**Exercise details**
Could the lines from the start of the data through the line with "3. Access the" be set down exactly, with no pictures among them?

**Plain-text document sources**
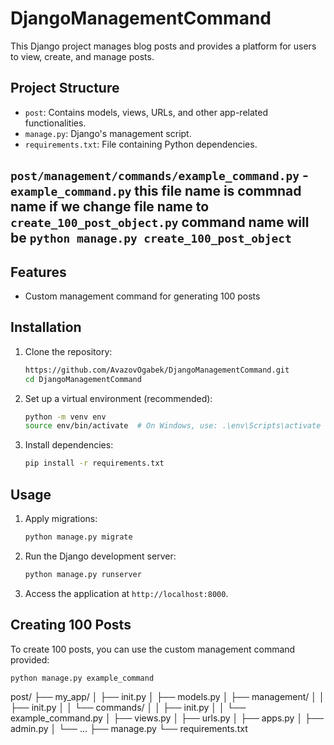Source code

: # DjangoManagementCommand

This Django project manages blog posts and provides a platform for users to view, create, and manage posts.

## Project Structure

- `post`: Contains models, views, URLs, and other app-related functionalities.
- `manage.py`: Django's management script.
- `requirements.txt`: File containing Python dependencies.

## `post/management/commands/example_command.py` - `example_command.py` this file name is commnad name if we change file name to `create_100_post_object.py` command name will be `python manage.py create_100_post_object`

## Features
- Custom management command for generating 100 posts

## Installation

1. Clone the repository:

    ```bash
    https://github.com/AvazovOgabek/DjangoManagementCommand.git
    cd DjangoManagementCommand
    ```

2. Set up a virtual environment (recommended):

    ```bash
    python -m venv env
    source env/bin/activate  # On Windows, use: .\env\Scripts\activate
    ```

3. Install dependencies:

    ```bash
    pip install -r requirements.txt
    ```

## Usage

1. Apply migrations:

    ```bash
    python manage.py migrate
    ```

2. Run the Django development server:

    ```bash
    python manage.py runserver
    ```

3. Access the application at `http://localhost:8000`.

## Creating 100 Posts

To create 100 posts, you can use the custom management command provided:

```bash
python manage.py example_command
```
post/
├── my_app/
│ ├── init.py
│ ├── models.py
│ ├── management/
│ │ ├── init.py
│ │ └── commands/
│ │ ├── init.py
│ │ └── example_command.py
│ ├── views.py
│ ├── urls.py
│ ├── apps.py
│ ├── admin.py
│ └── ...
├── manage.py
└── requirements.txt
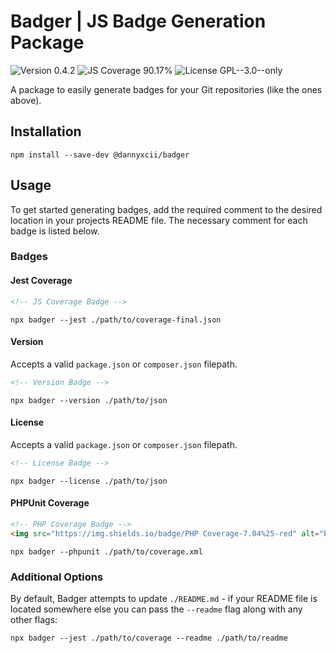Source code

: # Badger | JS Badge Generation Package

<div>
<!-- Version Badge -->
<img src="https://img.shields.io/badge/Version-0.4.2-blue" alt="Version 0.4.2">
<!-- JS Coverage Badge -->
<img src="https://img.shields.io/badge/JS Coverage-90.17%25-green" alt="JS Coverage 90.17%">
<!-- License Badge -->
<img src="https://img.shields.io/badge/License-GPL--3.0--only-34ad9b" alt="License GPL--3.0--only">
</div>

A package to easily generate badges for your Git repositories (like the ones above).

## Installation

```shell
npm install --save-dev @dannyxcii/badger
```

## Usage

To get started generating badges, add the required comment to the desired location in your projects README file. The 
necessary comment for each badge is listed below.

### Badges

#### Jest Coverage

```html
<!-- JS Coverage Badge -->
```

```shell
npx badger --jest ./path/to/coverage-final.json
```

#### Version

Accepts a valid `package.json` or `composer.json` filepath.

```html
<!-- Version Badge -->
```

```shell
npx badger --version ./path/to/json
```

#### License

Accepts a valid `package.json` or `composer.json` filepath.

```html
<!-- License Badge -->
```

```shell
npx badger --license ./path/to/json
```

#### PHPUnit Coverage

```html
<!-- PHP Coverage Badge -->
<img src="https://img.shields.io/badge/PHP Coverage-7.04%25-red" alt="PHP Coverage 7.04%">
```

```shell
npx badger --phpunit ./path/to/coverage.xml
```

### Additional Options

By default, Badger attempts to update `./README.md` - if your README file is located somewhere else you can pass the
`--readme` flag along with any other flags:

```shell
npx badger --jest ./path/to/coverage --readme ./path/to/readme
```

**Task answer**
Source code

: # DjangoManagementCommand

This Django project manages blog posts and provides a platform for users to view, create, and manage posts.

## Project Structure

- `post`: Contains models, views, URLs, and other app-related functionalities.
- `manage.py`: Django's management script.
- `requirements.txt`: File containing Python dependencies.

## `post/management/commands/example_command.py` - `example_command.py` this file name is commnad name if we change file name to `create_100_post_object.py` command name will be `python manage.py create_100_post_object`

## Features
- Custom management command for generating 100 posts

## Installation

1. Clone the repository:

    ```bash
    https://github.com/AvazovOgabek/DjangoManagementCommand.git
    cd DjangoManagementCommand
    ```

2. Set up a virtual environment (recommended):

    ```bash
    python -m venv env
    source env/bin/activate  # On Windows, use: .\env\Scripts\activate
    ```

3. Install dependencies:

    ```bash
    pip install -r requirements.txt
    ```

## Usage

1. Apply migrations:

    ```bash
    python manage.py migrate
    ```

2. Run the Django development server:

    ```bash
    python manage.py runserver
    ```

3. Access the application at `http://localhost:8000`.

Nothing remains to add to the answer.